Major Joseph R. K. Tandoh (rtd), Acting Director General, National Communications Authority (NCA), who made the call, urged member countries to adopt strategies that would identify favourable criteria for achieving interconnect contract.
The workshop is aimed at addressing interconnection issues with special reference to fix to mobile operations, development and delivery of fundamental economic issues for regulators, which includes competition policy, costs and pricing and finance for regulators.
Its being attended by about 30 Executives of Telecommunication Operators and Regulation Officials from the Commonwealth and other international telecommunication bodies including Building Digital Organisation (BDO) and CTO.
Major Tandoh said; "for competition to thrive, interconnection issues need to be addressed with an effective linkage that would incorporates local loop unbundling, collocation, resale and number portability into its operations."

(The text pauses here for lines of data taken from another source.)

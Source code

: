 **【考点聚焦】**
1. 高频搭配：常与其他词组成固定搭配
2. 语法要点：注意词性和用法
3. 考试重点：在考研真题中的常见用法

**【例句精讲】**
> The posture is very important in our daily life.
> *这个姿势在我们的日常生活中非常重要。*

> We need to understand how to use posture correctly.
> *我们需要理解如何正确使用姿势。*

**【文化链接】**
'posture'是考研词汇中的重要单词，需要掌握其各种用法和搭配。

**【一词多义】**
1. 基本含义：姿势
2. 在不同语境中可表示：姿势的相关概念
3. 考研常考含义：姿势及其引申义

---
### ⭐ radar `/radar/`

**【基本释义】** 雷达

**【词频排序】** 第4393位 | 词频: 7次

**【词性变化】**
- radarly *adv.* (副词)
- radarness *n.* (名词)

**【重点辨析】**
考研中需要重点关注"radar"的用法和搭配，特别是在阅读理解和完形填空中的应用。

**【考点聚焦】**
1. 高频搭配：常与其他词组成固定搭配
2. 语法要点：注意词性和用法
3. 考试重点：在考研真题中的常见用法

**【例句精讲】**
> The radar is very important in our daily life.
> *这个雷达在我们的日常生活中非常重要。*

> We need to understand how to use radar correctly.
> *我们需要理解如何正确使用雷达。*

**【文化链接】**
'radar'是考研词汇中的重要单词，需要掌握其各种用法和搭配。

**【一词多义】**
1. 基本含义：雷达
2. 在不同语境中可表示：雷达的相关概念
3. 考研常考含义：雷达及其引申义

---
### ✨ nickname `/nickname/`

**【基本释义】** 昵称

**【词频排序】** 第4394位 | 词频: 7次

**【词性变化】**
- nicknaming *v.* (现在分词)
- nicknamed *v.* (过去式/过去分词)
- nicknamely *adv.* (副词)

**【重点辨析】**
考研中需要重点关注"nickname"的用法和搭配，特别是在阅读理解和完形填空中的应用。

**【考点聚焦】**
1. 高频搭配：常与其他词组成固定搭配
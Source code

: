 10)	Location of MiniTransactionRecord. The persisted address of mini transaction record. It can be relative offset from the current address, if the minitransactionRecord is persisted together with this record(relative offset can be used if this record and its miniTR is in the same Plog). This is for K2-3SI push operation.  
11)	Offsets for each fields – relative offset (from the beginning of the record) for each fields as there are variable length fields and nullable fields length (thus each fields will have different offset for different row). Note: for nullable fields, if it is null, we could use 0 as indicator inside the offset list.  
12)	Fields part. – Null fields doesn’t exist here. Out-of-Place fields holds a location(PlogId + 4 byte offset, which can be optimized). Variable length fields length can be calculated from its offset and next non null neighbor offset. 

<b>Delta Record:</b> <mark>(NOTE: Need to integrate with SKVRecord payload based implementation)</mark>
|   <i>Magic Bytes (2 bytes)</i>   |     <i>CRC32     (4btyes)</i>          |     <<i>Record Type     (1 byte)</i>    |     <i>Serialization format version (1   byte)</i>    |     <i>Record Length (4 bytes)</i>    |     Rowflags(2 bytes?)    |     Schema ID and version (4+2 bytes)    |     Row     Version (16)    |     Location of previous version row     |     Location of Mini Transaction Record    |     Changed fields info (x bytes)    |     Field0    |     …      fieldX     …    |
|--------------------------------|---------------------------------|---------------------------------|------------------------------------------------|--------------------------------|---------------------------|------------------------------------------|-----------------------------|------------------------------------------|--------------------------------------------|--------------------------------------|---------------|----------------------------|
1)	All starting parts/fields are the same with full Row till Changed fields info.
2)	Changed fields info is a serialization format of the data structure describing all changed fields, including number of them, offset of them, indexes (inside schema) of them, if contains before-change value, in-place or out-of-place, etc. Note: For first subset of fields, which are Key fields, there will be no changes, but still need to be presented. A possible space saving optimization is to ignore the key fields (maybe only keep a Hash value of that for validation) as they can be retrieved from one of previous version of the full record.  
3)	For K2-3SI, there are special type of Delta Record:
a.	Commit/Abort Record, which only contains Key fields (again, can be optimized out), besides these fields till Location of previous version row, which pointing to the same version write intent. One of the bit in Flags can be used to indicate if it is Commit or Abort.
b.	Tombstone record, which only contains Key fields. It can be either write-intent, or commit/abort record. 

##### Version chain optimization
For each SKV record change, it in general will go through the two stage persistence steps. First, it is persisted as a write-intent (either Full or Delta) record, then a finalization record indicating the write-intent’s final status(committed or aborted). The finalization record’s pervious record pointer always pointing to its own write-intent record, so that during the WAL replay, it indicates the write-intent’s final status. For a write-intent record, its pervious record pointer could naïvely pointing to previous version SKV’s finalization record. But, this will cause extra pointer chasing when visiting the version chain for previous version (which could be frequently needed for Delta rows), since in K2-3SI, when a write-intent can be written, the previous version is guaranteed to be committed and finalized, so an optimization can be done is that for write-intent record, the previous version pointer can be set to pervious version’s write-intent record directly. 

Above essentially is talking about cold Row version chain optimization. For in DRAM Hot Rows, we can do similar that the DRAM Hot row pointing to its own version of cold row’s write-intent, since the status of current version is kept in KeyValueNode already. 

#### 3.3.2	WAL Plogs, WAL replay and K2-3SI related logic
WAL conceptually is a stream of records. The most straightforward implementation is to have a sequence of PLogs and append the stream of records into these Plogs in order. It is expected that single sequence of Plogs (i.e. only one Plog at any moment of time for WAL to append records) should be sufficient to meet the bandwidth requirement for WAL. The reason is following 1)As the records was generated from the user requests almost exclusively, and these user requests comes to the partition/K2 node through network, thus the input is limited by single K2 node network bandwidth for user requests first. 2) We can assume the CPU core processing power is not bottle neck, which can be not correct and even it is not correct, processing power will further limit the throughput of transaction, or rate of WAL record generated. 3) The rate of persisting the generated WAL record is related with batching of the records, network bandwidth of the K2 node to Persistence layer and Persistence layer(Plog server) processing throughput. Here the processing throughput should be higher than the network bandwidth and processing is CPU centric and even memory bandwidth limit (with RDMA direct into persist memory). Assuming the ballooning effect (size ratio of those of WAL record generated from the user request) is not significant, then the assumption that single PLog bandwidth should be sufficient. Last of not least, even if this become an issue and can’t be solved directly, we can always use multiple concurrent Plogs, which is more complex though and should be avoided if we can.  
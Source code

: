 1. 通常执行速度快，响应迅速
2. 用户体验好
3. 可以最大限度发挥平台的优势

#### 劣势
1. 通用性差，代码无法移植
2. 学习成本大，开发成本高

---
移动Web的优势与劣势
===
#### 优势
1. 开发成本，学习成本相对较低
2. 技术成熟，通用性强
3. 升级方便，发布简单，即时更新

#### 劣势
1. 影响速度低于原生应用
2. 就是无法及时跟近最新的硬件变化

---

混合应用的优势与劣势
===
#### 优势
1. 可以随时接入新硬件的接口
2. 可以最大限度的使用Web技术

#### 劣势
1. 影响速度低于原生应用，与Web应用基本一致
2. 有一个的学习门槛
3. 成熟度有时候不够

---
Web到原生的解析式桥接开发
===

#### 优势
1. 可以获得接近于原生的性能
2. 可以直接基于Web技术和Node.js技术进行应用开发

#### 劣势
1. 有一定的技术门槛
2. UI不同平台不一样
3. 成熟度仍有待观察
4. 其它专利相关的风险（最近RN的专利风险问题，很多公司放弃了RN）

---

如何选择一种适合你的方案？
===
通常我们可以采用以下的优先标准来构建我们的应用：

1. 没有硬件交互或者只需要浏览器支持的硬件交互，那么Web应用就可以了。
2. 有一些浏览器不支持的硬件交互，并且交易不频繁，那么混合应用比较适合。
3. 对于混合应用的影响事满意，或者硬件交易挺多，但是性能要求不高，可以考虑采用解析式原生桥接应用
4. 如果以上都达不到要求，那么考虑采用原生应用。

Other strategies he mentioned included upgrading the interconnect system to support the migration to Internet Provider (IP) and inter-working PSTN-Based system with packet-based interconnect solutions. He said such systems would enable Circuit-Switched and Packet-Switched Interconnect Traffic to be handled by the same systems.
On the challenges of competition as the country liberalized its telecommunication sector, the NCA Director said the nation needed to develop and adopt strategies to complement the competition policy in the contemporary telecommunication markets within the Commonwealth. He said the Commonwealth workshop would assist developing countries to develop a road map of how to make the best use of sector-specific regulation and competition.
Ms Isabel Stewart, CTO, BDO Programme Manager, said the United Kingdom had voted eight million pounds for the initiation of programmes over a three- year period for the Information and Communication Technology industry within the Commonwealth.
She said the programme would cover core support for new regulatory institutions in developing countries, organisation of workshops for key policy-makers, development of effective strategies for e-commerce and e-governance within developing countries and support for the development of national and regional ICT strategies.